##### Task input

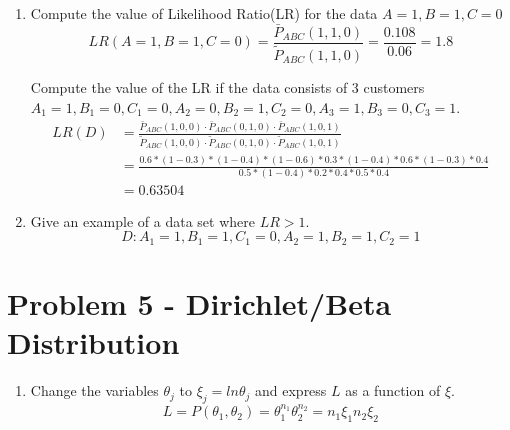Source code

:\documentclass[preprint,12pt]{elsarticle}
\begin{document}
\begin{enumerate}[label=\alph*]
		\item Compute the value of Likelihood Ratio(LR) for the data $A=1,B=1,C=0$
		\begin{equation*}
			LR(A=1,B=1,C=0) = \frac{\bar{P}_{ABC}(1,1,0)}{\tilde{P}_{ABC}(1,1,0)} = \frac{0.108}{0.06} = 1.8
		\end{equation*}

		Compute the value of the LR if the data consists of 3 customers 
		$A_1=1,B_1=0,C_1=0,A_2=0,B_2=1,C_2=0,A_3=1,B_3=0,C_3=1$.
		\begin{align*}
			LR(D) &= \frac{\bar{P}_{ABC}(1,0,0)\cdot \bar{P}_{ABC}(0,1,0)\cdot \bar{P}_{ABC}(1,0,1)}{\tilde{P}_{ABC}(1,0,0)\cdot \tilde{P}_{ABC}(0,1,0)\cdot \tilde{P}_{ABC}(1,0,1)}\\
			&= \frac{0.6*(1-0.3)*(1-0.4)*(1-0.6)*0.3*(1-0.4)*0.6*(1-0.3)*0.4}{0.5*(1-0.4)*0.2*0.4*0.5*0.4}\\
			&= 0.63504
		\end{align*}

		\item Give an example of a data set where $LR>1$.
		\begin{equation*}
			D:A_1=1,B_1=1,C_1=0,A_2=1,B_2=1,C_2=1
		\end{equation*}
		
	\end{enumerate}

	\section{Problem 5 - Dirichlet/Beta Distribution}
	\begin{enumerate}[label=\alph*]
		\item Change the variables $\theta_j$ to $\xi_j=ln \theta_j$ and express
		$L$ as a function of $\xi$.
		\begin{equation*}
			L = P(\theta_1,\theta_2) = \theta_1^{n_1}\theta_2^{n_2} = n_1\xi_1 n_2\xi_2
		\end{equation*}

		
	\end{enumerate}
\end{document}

##########
##### Task input

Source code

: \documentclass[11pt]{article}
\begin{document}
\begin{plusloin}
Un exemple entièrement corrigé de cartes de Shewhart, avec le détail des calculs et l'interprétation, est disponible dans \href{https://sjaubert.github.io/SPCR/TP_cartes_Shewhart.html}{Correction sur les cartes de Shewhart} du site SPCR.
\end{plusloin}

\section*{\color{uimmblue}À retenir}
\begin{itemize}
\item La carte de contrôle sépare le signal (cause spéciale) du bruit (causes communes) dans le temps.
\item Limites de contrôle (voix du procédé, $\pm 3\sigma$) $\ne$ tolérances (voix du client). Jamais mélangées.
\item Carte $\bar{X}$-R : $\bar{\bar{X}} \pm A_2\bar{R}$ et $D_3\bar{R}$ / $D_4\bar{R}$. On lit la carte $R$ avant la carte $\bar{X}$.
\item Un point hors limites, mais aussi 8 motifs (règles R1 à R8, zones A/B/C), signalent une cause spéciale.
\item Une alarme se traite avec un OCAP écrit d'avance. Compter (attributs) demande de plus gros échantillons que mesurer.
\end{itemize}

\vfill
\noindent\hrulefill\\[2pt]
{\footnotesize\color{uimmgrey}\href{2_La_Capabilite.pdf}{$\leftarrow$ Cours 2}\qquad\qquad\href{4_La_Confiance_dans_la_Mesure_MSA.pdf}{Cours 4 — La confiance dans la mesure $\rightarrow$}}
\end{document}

##########
##### Task input

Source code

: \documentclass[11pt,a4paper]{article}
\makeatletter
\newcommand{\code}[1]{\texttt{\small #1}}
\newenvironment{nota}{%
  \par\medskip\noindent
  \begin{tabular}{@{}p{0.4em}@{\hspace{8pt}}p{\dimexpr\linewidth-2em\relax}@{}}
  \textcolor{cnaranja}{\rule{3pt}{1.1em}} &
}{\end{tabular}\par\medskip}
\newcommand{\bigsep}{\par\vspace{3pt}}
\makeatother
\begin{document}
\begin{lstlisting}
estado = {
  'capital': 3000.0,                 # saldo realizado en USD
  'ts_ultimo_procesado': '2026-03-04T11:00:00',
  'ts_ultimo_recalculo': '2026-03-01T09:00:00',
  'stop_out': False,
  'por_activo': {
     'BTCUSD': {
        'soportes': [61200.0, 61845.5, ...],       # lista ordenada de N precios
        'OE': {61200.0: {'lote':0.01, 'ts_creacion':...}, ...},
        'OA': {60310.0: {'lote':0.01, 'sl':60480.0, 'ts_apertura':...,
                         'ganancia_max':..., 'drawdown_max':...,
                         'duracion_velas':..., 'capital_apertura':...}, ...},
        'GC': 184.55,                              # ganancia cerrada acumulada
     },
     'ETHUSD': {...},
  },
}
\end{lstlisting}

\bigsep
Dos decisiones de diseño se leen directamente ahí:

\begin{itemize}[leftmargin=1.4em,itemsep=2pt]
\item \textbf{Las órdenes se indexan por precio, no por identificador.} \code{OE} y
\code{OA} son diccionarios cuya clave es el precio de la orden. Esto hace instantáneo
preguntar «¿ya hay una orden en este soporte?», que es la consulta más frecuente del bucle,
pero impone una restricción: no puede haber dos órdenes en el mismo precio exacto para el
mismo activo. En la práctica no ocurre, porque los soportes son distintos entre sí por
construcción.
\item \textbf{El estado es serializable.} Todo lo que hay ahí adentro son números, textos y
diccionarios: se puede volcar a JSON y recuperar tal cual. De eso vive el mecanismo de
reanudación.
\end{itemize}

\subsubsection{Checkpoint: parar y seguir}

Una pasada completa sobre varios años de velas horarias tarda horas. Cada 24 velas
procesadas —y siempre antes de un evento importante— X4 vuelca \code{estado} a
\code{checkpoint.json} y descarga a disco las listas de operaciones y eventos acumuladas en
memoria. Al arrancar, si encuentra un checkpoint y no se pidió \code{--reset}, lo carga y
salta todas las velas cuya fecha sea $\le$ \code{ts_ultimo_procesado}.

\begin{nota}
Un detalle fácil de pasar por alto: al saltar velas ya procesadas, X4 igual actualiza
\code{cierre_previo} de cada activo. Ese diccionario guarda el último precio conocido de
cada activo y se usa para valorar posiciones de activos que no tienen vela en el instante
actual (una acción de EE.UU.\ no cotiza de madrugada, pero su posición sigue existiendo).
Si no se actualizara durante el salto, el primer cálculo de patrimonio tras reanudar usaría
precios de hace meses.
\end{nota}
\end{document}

##########

#### What to work on
Go through the records above and, whenever a line includes the word "soportes", copy it.

#### Solution below
        'soportes': [61200.0, 61845.5, ...],       # lista ordenada de N precios
mismo activo. En la práctica no ocurre, porque los soportes son distintos entre sí por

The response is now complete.